突然のことに固まっているイヴェリオに気づいて、ソフィアはイヴェリオの方に体を向けた。
「王子様、ご紹介します。こちらはポップです」
「――――は?」
数秒の沈黙の後、イヴェリオはかろうじてそれだけ絞り出した。
「ははははっ、口開けてぽかんとして、だらしねぇな」
森の中に響く笑い声。
男が腹を抱えている。
こいつ――。
「ポップ様、おやめください」
「んな怖い顔すんなよ」
ソフィアの低い声に、ポップと呼ばれた男は笑いを引っ込めた。
「混乱させて申し訳ございません。この男は正真正銘ポップそのものです。正確に言えばポップの妖精、とでも言いましょうか」
イヴェリオの顔にはてなが張り付いた。
「いわばこの男はポップの魂が具現化した状態。あくまでそこにある石が本体で、その意思が分離したのがこの男。要は、ポップは石とこの男を合わせて一つなのです」
「魂?具現化?」
まだよくわからない。
とにかく、この男とそこにある石、どちらも同じポップということなのか?
「さっきからさぁ、この男この男って言うなよ」
ポップが横やりを入れてきた。
「申し訳ございません。ポップ様」
「そのなんの敬いもない様付け、本当にどうかと思うけどな」
反省の色のない謝罪にポップはため息をついた。
そしてちらっとイヴェリオのほうを見ると、こちらに近づいてきた。
「なんかもうすでに紹介されちまったけど、改めて。はじめまして王子さん、俺はポップだ」
これが国を支えるあのポップなのか?
イヴェリオは目の前の男をまじまじと見た。
見た目は普通の若い男。
年は私と同じくらいか?
にやにやした顔で見下ろしてきて、実に不快だ。
「魂うんぬん言っていたが、どういう――」
「あ、知りたいか?いいぜ。ほらソフィア」
すると、突然背中が押された。
「えっ、わっ」
目の前のポップにぶつかる、と思った次の瞬間、イヴェリオはポップの体をすり抜け、前につんのめった。
今、何が起きた?
訳が分からず、イヴェリオはゆっくりと二人を振り返った。
「ははっ、鳩が豆鉄砲を食ったみたいな顔してやがる」
ポップの乾いた笑い声が、耳に障る。
「言ったろ?俺は魂だけの存在だって。要は霊とおんなじなんだよ。俺は一切外の世界に干渉することができない」
いきなりのことに頭が整理できない。
イヴェリオは目をぱりくりさせた。
「ポップ様、からかうのもいい加減にしてくださいね」
「いいじゃねぇか別に。俺はポップ王国民でも何でもないんだし。こいつに義理立てする必要もねぇよ。っつーか第一お前も乗ってきたじゃん」
そういえば、押してきたのはこの女のほうだった。
イヴェリオはじぃっとソフィアを見つめた。
ソフィアはその視線に気づいているのか、しらっとした態度で、目線を合わそうとしない。
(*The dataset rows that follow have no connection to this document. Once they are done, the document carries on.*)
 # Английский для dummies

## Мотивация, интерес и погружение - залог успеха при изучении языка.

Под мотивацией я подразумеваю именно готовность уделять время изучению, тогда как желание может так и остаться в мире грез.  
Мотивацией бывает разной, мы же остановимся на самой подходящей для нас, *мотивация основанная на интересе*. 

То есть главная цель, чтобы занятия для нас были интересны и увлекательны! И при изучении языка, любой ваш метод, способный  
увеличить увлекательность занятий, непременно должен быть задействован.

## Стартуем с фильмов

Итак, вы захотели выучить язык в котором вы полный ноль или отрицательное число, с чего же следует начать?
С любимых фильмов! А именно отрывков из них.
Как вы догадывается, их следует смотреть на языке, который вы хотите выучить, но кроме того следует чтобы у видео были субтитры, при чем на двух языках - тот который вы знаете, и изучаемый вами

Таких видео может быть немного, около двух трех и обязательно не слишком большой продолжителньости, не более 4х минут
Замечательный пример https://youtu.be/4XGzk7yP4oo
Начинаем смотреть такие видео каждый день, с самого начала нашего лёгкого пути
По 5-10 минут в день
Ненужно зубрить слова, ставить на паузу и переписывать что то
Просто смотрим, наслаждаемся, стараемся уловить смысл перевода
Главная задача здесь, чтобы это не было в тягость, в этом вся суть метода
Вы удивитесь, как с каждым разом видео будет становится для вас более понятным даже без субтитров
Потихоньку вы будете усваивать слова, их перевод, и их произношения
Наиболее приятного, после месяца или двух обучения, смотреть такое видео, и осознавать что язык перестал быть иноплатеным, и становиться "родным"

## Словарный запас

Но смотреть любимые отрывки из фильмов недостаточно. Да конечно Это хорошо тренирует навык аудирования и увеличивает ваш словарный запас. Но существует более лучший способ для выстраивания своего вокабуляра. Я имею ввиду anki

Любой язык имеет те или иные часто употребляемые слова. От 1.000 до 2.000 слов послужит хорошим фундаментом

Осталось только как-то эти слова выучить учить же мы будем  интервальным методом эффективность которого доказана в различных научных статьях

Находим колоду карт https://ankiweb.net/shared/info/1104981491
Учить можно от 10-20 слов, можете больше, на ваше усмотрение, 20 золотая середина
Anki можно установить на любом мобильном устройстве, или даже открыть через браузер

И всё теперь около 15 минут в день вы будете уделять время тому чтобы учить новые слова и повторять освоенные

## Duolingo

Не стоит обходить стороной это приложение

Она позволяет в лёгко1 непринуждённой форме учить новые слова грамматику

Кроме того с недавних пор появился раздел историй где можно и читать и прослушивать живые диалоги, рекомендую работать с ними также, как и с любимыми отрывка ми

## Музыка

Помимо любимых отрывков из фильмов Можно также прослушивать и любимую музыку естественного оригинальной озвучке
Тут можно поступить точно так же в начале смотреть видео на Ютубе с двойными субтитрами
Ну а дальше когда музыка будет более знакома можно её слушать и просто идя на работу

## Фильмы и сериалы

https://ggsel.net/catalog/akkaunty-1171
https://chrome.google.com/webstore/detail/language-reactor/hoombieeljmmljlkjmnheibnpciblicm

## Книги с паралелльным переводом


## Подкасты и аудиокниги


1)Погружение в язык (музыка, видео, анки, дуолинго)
「イヴェリオ王子、そろそろお戻りになったほうがよろしいのでは?」
「え?」
話題をすり替えるように、ソフィアは言った。
そうだ。舞踏会を抜け出してきたんだった。
今何時だ?
「そうだな。帰らせてもらう」
「あ、お待ちください。出口まで送ります」
足早に帰ろうとするイヴェリオを制止して、ソフィアはイヴェリオの隣に駆け寄った。
よくよく考えてみれば、帰り道など覚えていなかった。
いろいろと新事実を突きつけられてどうにも冷静ではないらしい。
イヴェリオはソフィアの提案を黙認して、一緒に森の出口へ向かった。
「それでは、良かったらまたいらしてくださいね」
ソフィアは静かに一礼すると、森の奥へ姿を消した。
あの女、そこらの令嬢とは全く違う、見たこともないような変な感じがした。
――まぁ、もう二度と来ることはないだろうが。
そんなことを考えながら、月が照らす中、イヴェリオは帰路についた。